Voluntarily giving up power is not something we’re used to seeing, as witnessed by the resurgence of Silvio Berlusconi in the Italian elections that were held February 24 and 25.  The election served as a perfect but unexpected foil for Benedict’s resignation.  On the one hand, the papacy is normally understood to be an office with absolute power, which changes hands only when the pope dies and the College of Cardinals elects a new one to serve for the remainder of his life.  Yet for the first time since St. Pope Celestine V in 1294 (whose tomb in Aquila Benedict visited in 2009), we have a pope choosing to step down for the good of the Church he leads, vowing to dedicate the rest of his earthly life to prayer.  That Celestine is a saint – the goal of each and every Catholic, from the most illiterate and unknown to the most learned and famous – is of no small importance, either.  On the other, Berlusconi’s attempt to become prime minister for the fifth time failed, with his party Popolo della Libertà coming in second to the center-left Partito Democratico and just ahead of the surprising MoVimento 5 Stelle, headed by comedian Beppe Grillo (no joke!).  Far behind in fourth place was Mario Monti, the technocrat favored by the European Union and most foreign leaders.  As happens so often in Italian elections, no single party won enough seats to take power, and we’re about to see another weak, ineffectual coalition trying to hold the country together in the midst of an economic recession that has no end in sight.  (For two perceptive yet differing takes on the election by American columnists who’ve lived in Europe, I recommend one by Bret Stephens of the Wall Street Journal and another by Roger Cohen of the New York Times.)

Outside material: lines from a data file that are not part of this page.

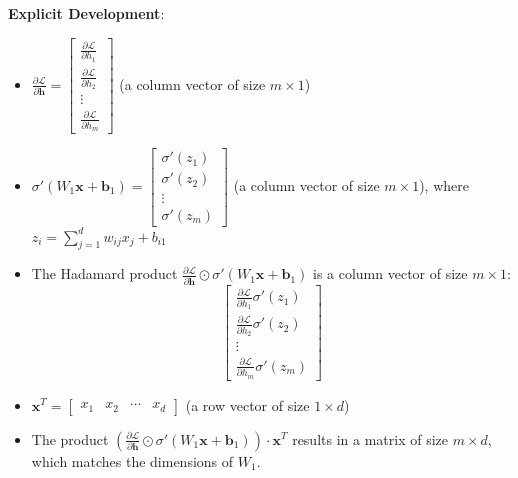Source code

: \begin{notechapter}
\textbf{Explicit Development}:
\begin{itemize}
    \item \( \frac{\partial \mathcal{L}}{\partial \mathbf{h}} = \begin{bmatrix} 
    \frac{\partial \mathcal{L}}{\partial h_1} \\ \frac{\partial \mathcal{L}}{\partial h_2} \\ \vdots \\ \frac{\partial \mathcal{L}}{\partial h_m} \end{bmatrix} \) 
    (a column vector of size \( m \times 1 \))
    \item \( \sigma'(W_1 \mathbf{x} + \mathbf{b}_1) = \begin{bmatrix} \sigma'(z_1) \\ \sigma'(z_2) \\ \vdots \\ \sigma'(z_m) \end{bmatrix} \) (a column vector of size \( m \times 1 \)), where \( z_i = \sum_{j=1}^d w_{ij} x_j + b_{i1} \)
    \item The Hadamard product \( \frac{\partial \mathcal{L}}{\partial \mathbf{h}} \odot \sigma'(W_1 \mathbf{x} + \mathbf{b}_1) \) is a column vector of size \( m \times 1 \):
    \[
    \begin{bmatrix} \frac{\partial \mathcal{L}}{\partial h_1} \sigma'(z_1) \\ \frac{\partial \mathcal{L}}{\partial h_2} \sigma'(z_2) \\ \vdots \\ \frac{\partial \mathcal{L}}{\partial h_m} \sigma'(z_m) \end{bmatrix}
    \]
    \item \( \mathbf{x}^T = \begin{bmatrix} x_1 & x_2 & \cdots & x_d \end{bmatrix} \) 
    (a row vector of size \( 1 \times d \))
    \item The product \( \left( \frac{\partial \mathcal{L}}{\partial \mathbf{h}} \odot \sigma'(W_1 \mathbf{x} + \mathbf{b}_1) \right) \cdot \mathbf{x}^T \) results in a matrix of size \( m \times d \), which matches the dimensions of \( W_1 \).
\end{itemize}


\end{notechapter}
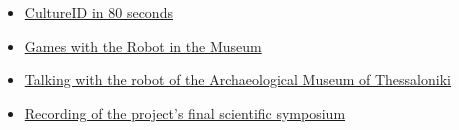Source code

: \begin{itemize}
  \singlespacing
  \item \href{https://www.youtube.com/watch?v=SOA0To077WQ}{CultureID in 80 seconds}
  \item \href{https://www.youtube.com/watch?v=2EvTGNOqTrs}{Games with the Robot in the Museum}
  \item \href{https://www.youtube.com/watch?v=mrTL3Gep7Xk}{Talking with the robot of the Archaeological Museum of Thessaloniki}
  \item \href{https://www.youtube.com/watch?v=i5CUBswHWf0}{Recording of the project's final scientific symposium}
\end{itemize}
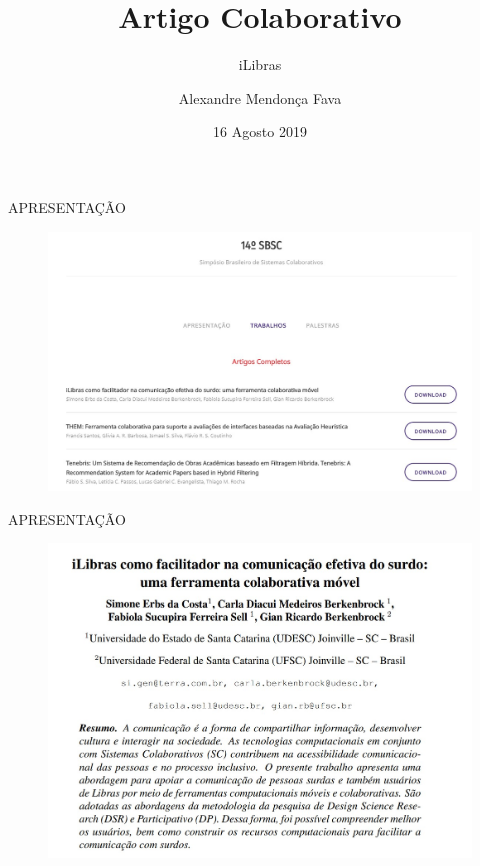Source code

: \documentclass{Alexandre}
\title{Artigo Colaborativo}
\subtitle{iLibras}
\author{Alexandre Mendonça Fava\inst{1}}
\institute[UDESC]{
  \newline \newline \newline
  \inst{1}
  Mestrado Acadêmico em Computação Aplicada - PPGCA
}
\date{16 Agosto 2019}
\begin{document}
\begin{frame}
  \titlepage
\end{frame}


\begin{frame}{APRESENTAÇÃO}

    \begin{figure}
        \includegraphics[scale = 0.4]{Figuras/ArtigoSBSC14.jpg}
    \end{figure}

\end{frame}


\begin{frame}{APRESENTAÇÃO}

    \begin{figure}
        \includegraphics[scale = 0.3]{Figuras/iLibras.jpg}
    \end{figure}

\end{frame}
\end{document}
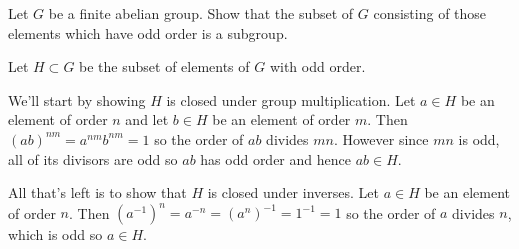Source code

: \begin{problem}
Let $G$ be a finite abelian group. Show that the subset of $G$ consisting of those elements which have odd order is a subgroup.
\end{problem}

Let $H\subset G$ be the subset of elements of $G$ with odd order. 

We'll start by showing $H$ is closed under group multiplication. Let $a\in H$ be an element of order $n$ and let $b\in H$ be an element of order $m$. Then $(ab)^{nm}=a^{nm}b^{nm}=1$ so the order of $ab$ divides $mn$. However since $mn$ is odd, all of its divisors are odd so $ab$ has odd order and hence $ab\in H$.

All that's left is to show that $H$ is closed under inverses. Let $a\in H$ be an element of order $n$. Then $(a^{-1})^n=a^{-n}=(a^n)^{-1}=1^{-1}=1$ so the order of $a$ divides $n$, which is odd so $a\in H$.    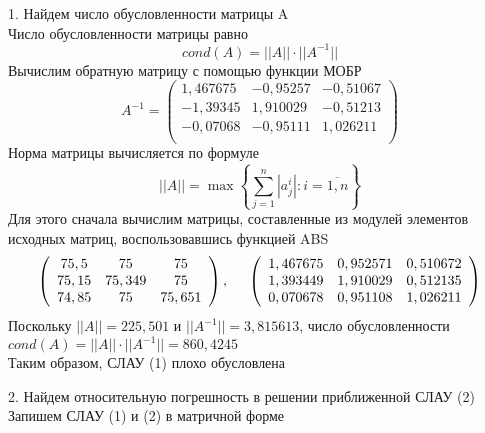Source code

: \documentclass[12pt]{article}
\begin{document}
	1. Найдем число обусловленности матрицы A \\
	Число обусловленности матрицы равно
	\begin{equation*}
		cond\left(A\right)=||A|| \cdot ||A^{-1}||
	\end{equation*}
	Вычислим обратную матрицу с помощью функции МОБР
	\begin{equation*}
		A^{-1} = \left(
		\begin{array}{ccc}
			1,467675 & -0,95257 & -0,51067 \\
			-1,39345 & 1,910029 & -0,51213 \\
			-0,07068 & -0,95111	& 1,026211 \\
		\end{array}
		\right)
	\end{equation*}
Норма матрицы вычисляется по формуле
\begin{equation*}
	||A|| = \max\left\{ \sum_{j=1}^{n}|a^i_j|:i=\overline{1,n}\right\}
\end{equation*}
Для этого сначала вычислим матрицы, составленные из модулей элементов исходных
матриц, воспользовавшись функцией ABS
\begin{equation*}
	\left(
	\begin{array}{ccc}
		75,5 & 75 & 75\\
		75,15 & 75,349 & 75 \\
		74,85 & 75 & 75,651 \\
	\end{array}
	\right)
	,
	\hspace{0.5cm}
	\left(
	\begin{array}{ccc}
		1,467675 & 0,952571 & 0,510672 \\
		1,393449 & 1,910029 & 0,512135 \\
		0,070678 & 0,951108	& 1,026211 \\
	\end{array}
	\right)
\end{equation*}
Поскольку $||A||=225,501$ и $||A^{-1}||=3,815613$, число обусловленности $cond\left(A\right)=||A|| \cdot ||A^{-1}|| = 860,4245 $ \\
Таким образом, СЛАУ (1) плохо обусловлена

2. Найдем относительную погрешность в решении приближенной СЛАУ (2)
Запишем СЛАУ (1) и (2) в матричной форме
\end{document}
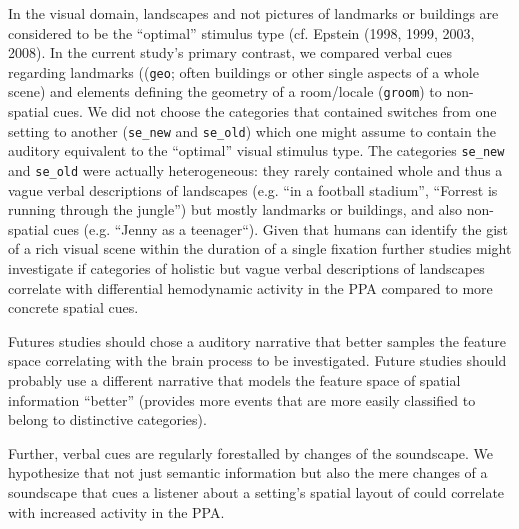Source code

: \documentclass[english]{article}
\begin{document}
In the visual domain, landscapes and not pictures of landmarks or buildings are
considered to be the ``optimal'' stimulus type (cf. Epstein (1998, 1999, 2003,
2008).
In the current study's primary contrast, we compared verbal cues regarding
landmarks ((\texttt{geo}; often buildings or other single aspects of a whole
scene) and elements defining the geometry of a room/locale (\texttt{groom}) to
non-spatial cues.
We did not choose the categories that contained switches from one setting to
another (\texttt{se\_new} and \texttt{se\_old}) which one might assume to
contain the auditory equivalent to the ``optimal'' visual stimulus type.
The categories \texttt{se\_new} and \texttt{se\_old} were actually
heterogeneous: they rarely contained whole and thus a vague verbal descriptions
of landscapes (e.g. ``in a football stadium'', ``Forrest is running through the
jungle'') but mostly landmarks or buildings, and also non-spatial
cues (e.g. ``Jenny as a teenager``).
Given that humans can identify the gist of a rich visual scene within the
duration of a single fixation \citep{henderson2003human} further studies might
investigate if categories of holistic but vague verbal descriptions of
landscapes correlate with differential hemodynamic activity in the PPA compared
to more concrete spatial cues.

Futures studies should chose a auditory narrative that better samples the
feature space correlating with the brain process to be investigated.
Future studies should probably use a different narrative that models the feature
space of spatial information ``better'' (provides more events that are more
easily classified to belong to distinctive categories).

Further, verbal cues are regularly forestalled by changes of the soundscape.
We hypothesize that not just semantic information but also the mere changes of a
soundscape that cues a listener about a setting's spatial layout of could
correlate with increased activity in the PPA.
\end{document}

So Benedict the absolute monarch voluntarily resigns to make room for a presumably younger, stronger pope, while Italian politicians fail time and again but shamelessly represent themselves as competent and worthy of trust.  The ironies are too many to list here.  But if there is one take-away lesson, could it be that Christian understanding of ruling as service is superior to the modern liberal reliance on following one’s self-interest?  Mere talk about virtue can often be a cover for hypocrisy, something that modern theorists tried to reform through advances in the “science of politics” (see Federalist Paper n. 9).   Still, regardless of how “realistic” a political system may be, can it survive without some understanding of the common good?  It’s obviously a complicated topic, one worthy of a dissertation in moral theology or political philosophy, but a disinterested Roman observer can’t avoid this theological-political question for long.

Unfortunately, time is a luxury Italians themselves don’t have, at least when it comes to fixing their economy.  The populist but ultimately unserious movement of Beppe Grillo is founded mainly on outrage, a passion not particularly suited for governing a large modern nation.  The austerity measures attempted by Monti were long on pain, short on gain – that is, policies to grow the Italian economy – and were therefore likely to be rejected.  In the meantime, Italy will remain the sick man of the major European economies.

Like everyone else in this city, I have my theories on who may be the next pope and why, but I will spare you my amateur prognostications.  Many are predicting a non-European could take over, while others think only a European or an Italian can effectively govern the Roman Curia.  Will the Italian cardinals, still the most numerous national group in the college, reflect or reject the uncertainty and instability produced by the Italian elections?  Are we in for a Karol Wojtyla-like selection that suddenly changes the public’s impression of the Church?  No one knows.  The good news is we have the Holy Spirit to help the cardinals decide.  Some of my Acton colleagues will be sickened by this blatant conflation of religion and politics; perhaps I’m thinking too much like a Roman.  Then again, all Catholics are, through St. Peter and his successors, Roman in a certain sense, no matter where we live.  And contra Joyce, our grandmother is still very much alive.